14 years is a long time on this earth.

By the time I was 14, I already wanted to crawl back in my mother’s womb and start all over again so I could play war, GI Joes, Constructs, and swim at the Haon’s house every day until I died.

I often have to figure that dog’s live that life til their dying day.

So for 14 years Sunny has lived that life.  But, in the past two years, she’s slowly showed her age.  The dog that hasn’t been to a vet in, well, I don’t remember, has slowly begun to succumb to old age.  But, it’s not the cataracts, the weak hips, and the loss of hearing that destroys my heart…but the fact I’ll never get all those times back with her.

When you have a dog for 14 years, they move from dog to sister, daughter, friend, best friend, and overall source of strength when human’s aren’t there to fill that niche.  They sleep next to you until they can’t climb in the bed, and fall down playing when they used to show such prowess and agility.

Yet, they never stop.

And that’s my Sunny.  Her attitude, even when she has moved from an all-purpose dog to being on pills for her bladder…her attitude has never changed.  The smile, the tail wagging, then awkward dog dancing when she sees me and her enjoyment of life has never waned.

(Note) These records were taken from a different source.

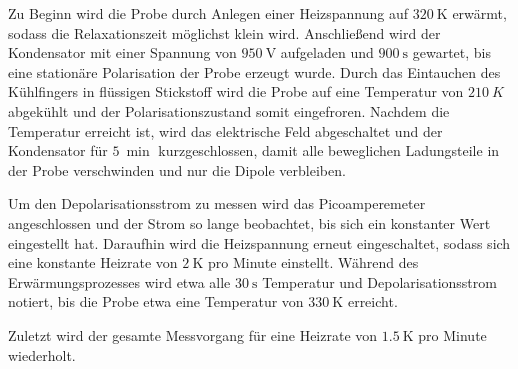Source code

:Zu Beginn wird die Probe durch Anlegen einer Heizspannung auf $\SI{320}{\K}$ erwärmt, sodass die 
Relaxationszeit möglichst klein wird.
Anschließend wird der Kondensator mit einer Spannung von $\SI{950}{\V}$ aufgeladen und $\SI{900}{\s}$ gewartet, bis eine stationäre Polarisation der Probe erzeugt wurde.
Durch das Eintauchen des Kühlfingers in flüssigen Stickstoff wird die Probe auf eine Temperatur von $\SI{210}{K}$ abgekühlt und der Polarisationszustand somit eingefroren.
Nachdem die Temperatur erreicht ist, wird das elektrische Feld abgeschaltet und der Kondensator für $\SI{5}{\min}$ kurzgeschlossen, damit alle beweglichen Ladungsteile in der Probe verschwinden und nur die Dipole verbleiben.

Um den Depolarisationsstrom zu messen wird das Picoamperemeter angeschlossen und der Strom so lange beobachtet, bis sich ein konstanter Wert eingestellt hat.
Daraufhin wird die Heizspannung erneut eingeschaltet, sodass sich eine konstante Heizrate von $\SI{2}{\K}$ pro Minute einstellt.
Während des Erwärmungsprozesses wird etwa alle $\SI{30}{\s}$ Temperatur und Depolarisationsstrom notiert, bis die Probe etwa eine Temperatur von $\SI{330}{\K}$ erreicht.

Zuletzt wird der gesamte Messvorgang für eine Heizrate von $\SI{1,5}{\K}$ pro Minute wiederholt.

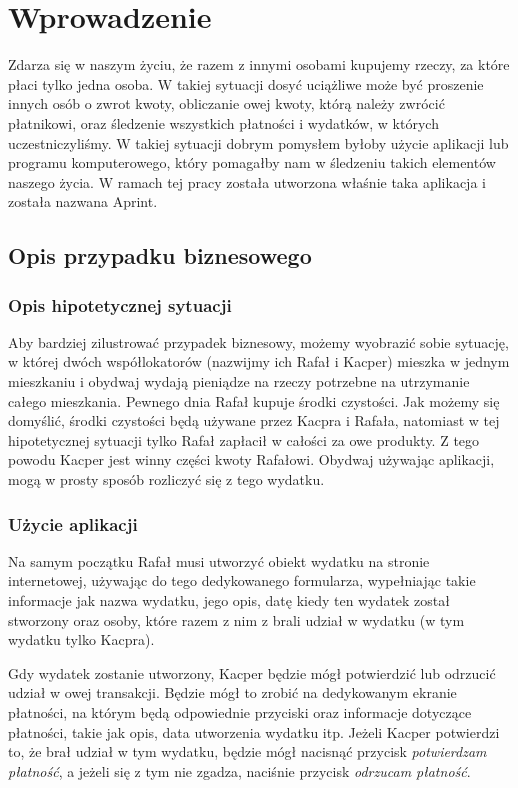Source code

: \newpage %
\section{Wprowadzenie}

Zdarza się w naszym życiu, że razem z innymi osobami kupujemy rzeczy, za które płaci tylko jedna osoba. W takiej sytuacji dosyć uciążliwe może być proszenie innych osób o zwrot kwoty, obliczanie owej kwoty, którą należy zwrócić płatnikowi, oraz śledzenie wszystkich płatności i wydatków, w których uczestniczyliśmy. W takiej sytuacji dobrym pomysłem byłoby użycie aplikacji lub programu komputerowego, który pomagałby nam w śledzeniu takich elementów naszego życia. W ramach tej pracy została utworzona właśnie taka aplikacja i została nazwana Aprint.

\subsection{Opis przypadku biznesowego}
\subsubsection{Opis hipotetycznej sytuacji}

Aby bardziej zilustrować przypadek biznesowy, możemy wyobrazić sobie sytuację, w której dwóch współlokatorów (nazwijmy ich Rafał i Kacper) mieszka w jednym mieszkaniu i obydwaj wydają pieniądze na rzeczy potrzebne na utrzymanie całego mieszkania. Pewnego dnia Rafał kupuje środki czystości. Jak możemy się domyślić, środki czystości będą używane przez Kacpra i Rafała, natomiast w tej hipotetycznej sytuacji tylko Rafał zapłacił w całości za owe produkty. Z tego powodu Kacper jest winny części kwoty Rafałowi. Obydwaj używając aplikacji, mogą w prosty sposób rozliczyć się z tego wydatku.

\subsubsection{Użycie aplikacji}

Na samym początku Rafał musi utworzyć obiekt wydatku na stronie internetowej, używając do tego dedykowanego formularza, wypełniając takie informacje jak nazwa wydatku, jego opis, datę kiedy ten wydatek został stworzony oraz osoby, które razem z nim z brali udział w wydatku (w tym wydatku tylko Kacpra).

Gdy wydatek zostanie utworzony, Kacper będzie mógł potwierdzić lub odrzucić udział w owej transakcji. Będzie mógł to zrobić na dedykowanym ekranie płatności, na którym będą odpowiednie przyciski oraz informacje dotyczące płatności, takie jak opis, data utworzenia wydatku itp. Jeżeli Kacper potwierdzi to, że brał udział w tym wydatku, będzie mógł nacisnąć przycisk \emph{potwierdzam płatność}, a jeżeli się z tym nie zgadza, naciśnie przycisk \emph{odrzucam płatność}.

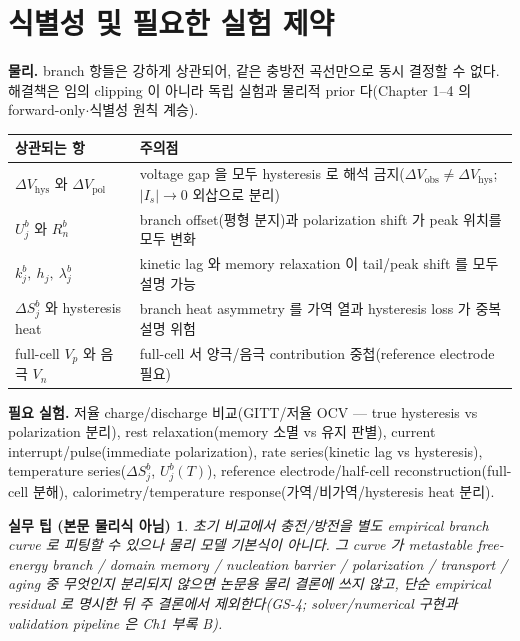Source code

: \documentclass[11pt,a4paper]{article}
\newtheorem*{practicebox}{실무 팁 (본문 물리식 아님)}
\newcommand{\hys}{\mathrm{hys}}
\newcommand{\pol}{\mathrm{pol}}
\newcommand{\obs}{\mathrm{obs}}
\begin{document}
\section{식별성 및 필요한 실험 제약}\label{sec:ch5_ident}
\textbf{물리.} branch 항들은 강하게 상관되어, 같은 충방전 곡선만으로 동시 결정할 수 없다. 해결책은 임의
clipping 이 아니라 독립 실험과 물리적 prior 다(Chapter 1--4 의 forward-only$\cdot$식별성 원칙 계승).
\begin{longtable}{p{} >{\raggedright\arraybackslash}p{}}
\toprule 상관되는 항 & 주의점 \\ \midrule \endhead
$\Delta V_\hys$ 와 $\Delta V_\pol$ & voltage gap 을 모두 hysteresis 로 해석 금지($\Delta V_\obs\ne\Delta V_\hys$; $|I_s|\to0$ 외삽으로 분리) \\
$U_j^b$ 와 $R_n^b$ & branch offset(평형 분지)과 polarization shift 가 peak 위치를 모두 변화 \\
$k_j^b,\ h_j,\ \lambda_j^b$ & kinetic lag 와 memory relaxation 이 tail/peak shift 를 모두 설명 가능 \\
$\Delta S_j^b$ 와 hysteresis heat & branch heat asymmetry 를 가역 열과 hysteresis loss 가 중복 설명 위험 \\
full-cell $V_p$ 와 음극 $V_n$ & full-cell 서 양극/음극 contribution 중첩(reference electrode 필요) \\
\bottomrule
\end{longtable}
\textbf{필요 실험.} 저율 charge/discharge 비교(GITT/저율 OCV — true hysteresis vs polarization 분리), rest
relaxation(memory 소멸 vs 유지 판별), current interrupt/pulse(immediate polarization), rate series(kinetic
lag vs hysteresis), temperature series($\Delta S_j^b$, $U_j^b(T)$), reference electrode/half-cell
reconstruction(full-cell 분해), calorimetry/temperature response(가역/비가역/hysteresis heat 분리).
\begin{practicebox}
초기 비교에서 충전/방전을 별도 empirical branch curve 로 피팅할 수 있으나 \emph{물리 모델 기본식이 아니다}.
그 curve 가 metastable free-energy branch / domain memory / nucleation barrier / polarization / transport /
aging 중 무엇인지 분리되지 않으면 논문용 물리 결론에 쓰지 않고, 단순 empirical residual 로 명시한 뒤 주 결론에서
제외한다(GS-4; solver/numerical 구현과 validation pipeline 은 Ch1 부록 B).
\end{practicebox}

\end{document}
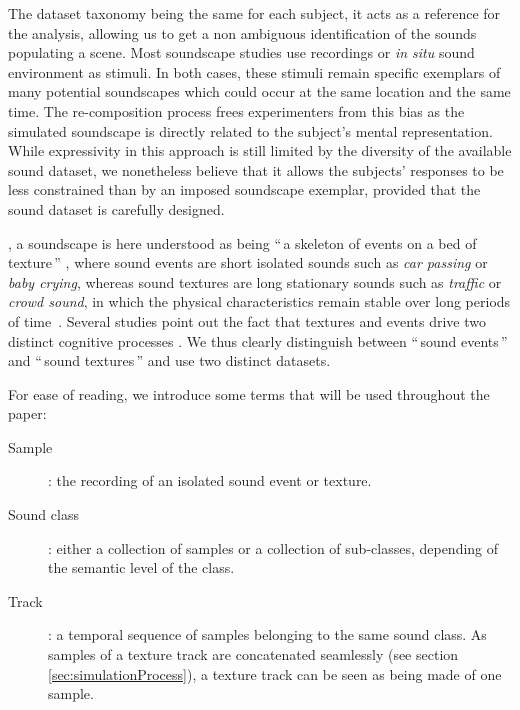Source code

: \documentclass[twoside,twocolumn]{article}
\begin{document}
The dataset taxonomy being the same for each subject, it acts as a reference for the analysis, allowing us to get a non ambiguous identification of the sounds populating a scene. Most soundscape studies use recordings or \textit{in situ} sound environment as stimuli. In both cases, these stimuli remain specific exemplars of many potential soundscapes which could occur at the same location and the same time. The re-composition process frees experimenters from this bias as the simulated soundscape is directly related to the subject's mental representation. While expressivity in this approach is still limited by the diversity of the available sound dataset, we nonetheless believe that it allows the subjects' responses to be less constrained than by an imposed soundscape exemplar, provided that the sound dataset is carefully designed.

, a soundscape  is here understood as being  ``\,a skeleton of events on a bed of texture\,'' \cite{nelken_ear_2013}, where sound events are short isolated sounds such as \textit{car passing} or \textit{baby crying}, whereas sound textures are long stationary  sounds such as \textit{traffic} or \textit{crowd sound}, in which the physical characteristics remain stable over long periods of time~\cite{saint-arnaud_classification_1995}. Several studies point out the fact that textures and events drive two distinct cognitive processes \cite{maffiolo_caracterisation_1999, mcdermott2013summary}. We thus clearly distinguish between ``\,sound events\,'' and ``\,sound textures\,'' and use two distinct datasets. 

For ease of reading, we introduce some terms that will be used throughout the paper:

\begin{description}
\item[Sample]: the recording of an isolated sound event or texture.
\item[Sound class]: either a collection of samples or a collection of sub-classes, depending of the semantic level of the class.
\item[Track]: a temporal sequence of samples belonging to the same sound class. As samples of a texture track are concatenated seamlessly (see section \ref{sec:simulationProcess}), a texture track can be seen as being made of one sample.
\end{description}
\end{document}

She’s a human in the truest sense of the word in that she’s sinless, always willing to be ride along and be happy, and never complains about her plight.  She is simply living each day it’s fullest, and when it’s not full, she does something to make it full.

In the end, at the end of 14 years, I no longer fret about losing her…I only fret about what I know will be an empty spot in my heart that she has filled for so long, that none can replace.  I fret that she doesn’t know what she truly means to me because she can’t, in the realization way we humans have.  I fret she feels replaced.

Sure, I have Audie and Phoenix, and a cat who thinks it’s a dog – but they will never take the place of the dog those on the Huntington Dog Beach aptly named ‘Tigger’ for her style of jumping into the ocean to fetch.  They won’t replace the nights we had no home, slept in our car.  They won’t replace the tears her wagging tail dried.  They won’t replace the times she helped nurse my broken body back to health by simply laying by me.  Those nights she pulled her drunk dad up the stairs to bed, or sat over me while I nursed away pain and sickeness.

And while Audie ages, and Phoenix shows promise of being another Sunny (albeit a more rambunctious and crazed verson), they hold dim candles to the companion I know in Sunny.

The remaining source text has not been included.